» **Assignment**: The reply should hold only the lines below from the one with "## 19 October, 1987" to the end, each copied exactly.
========
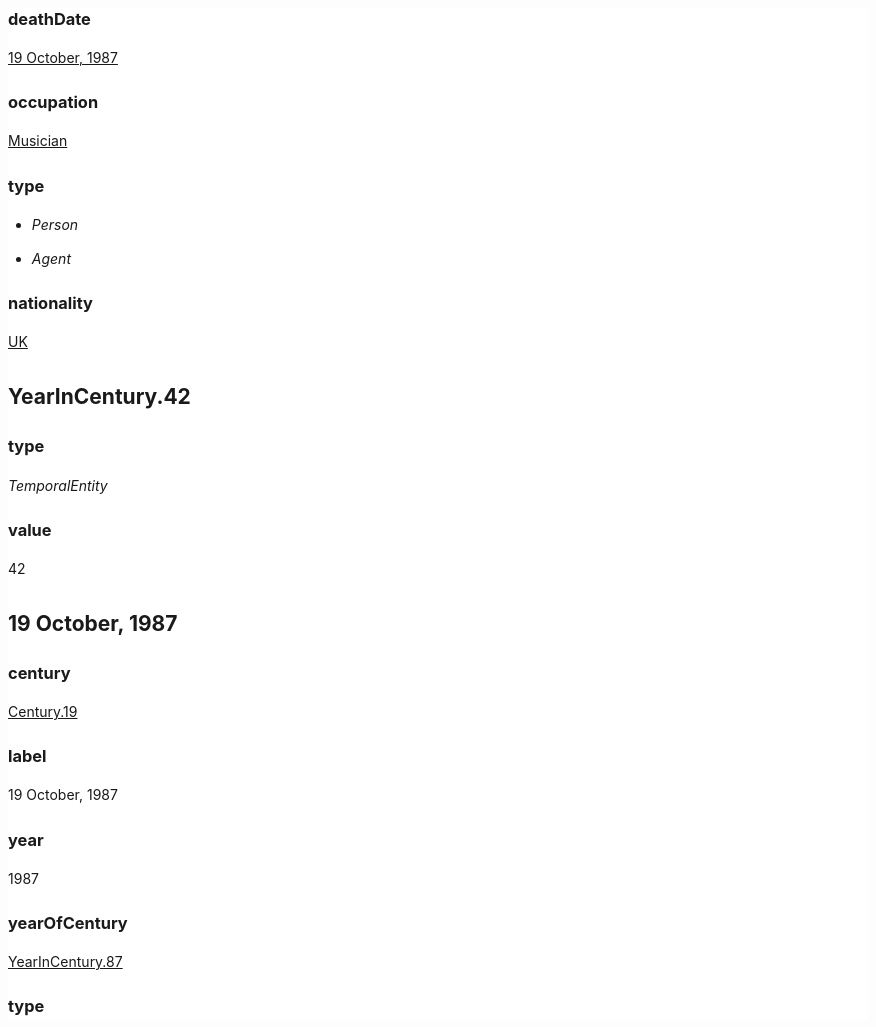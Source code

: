 ### deathDate


[19 October, 1987](#19-October-1987)

### occupation


[Musician](#Musician)

### type

 - *Person*

 - *Agent*

### nationality


[UK](#UK)

## YearInCentury.42

### type


*TemporalEntity*

### value


42

## 19 October, 1987

### century


[Century.19](#Century.19)

### label


19 October, 1987

### year


1987

### yearOfCentury


[YearInCentury.87](#YearInCentury.87)

### type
========
» **Expected output**:
## 19 October, 1987

### century


[Century.19](#Century.19)

### label


19 October, 1987

### year


1987

### yearOfCentury


[YearInCentury.87](#YearInCentury.87)

### type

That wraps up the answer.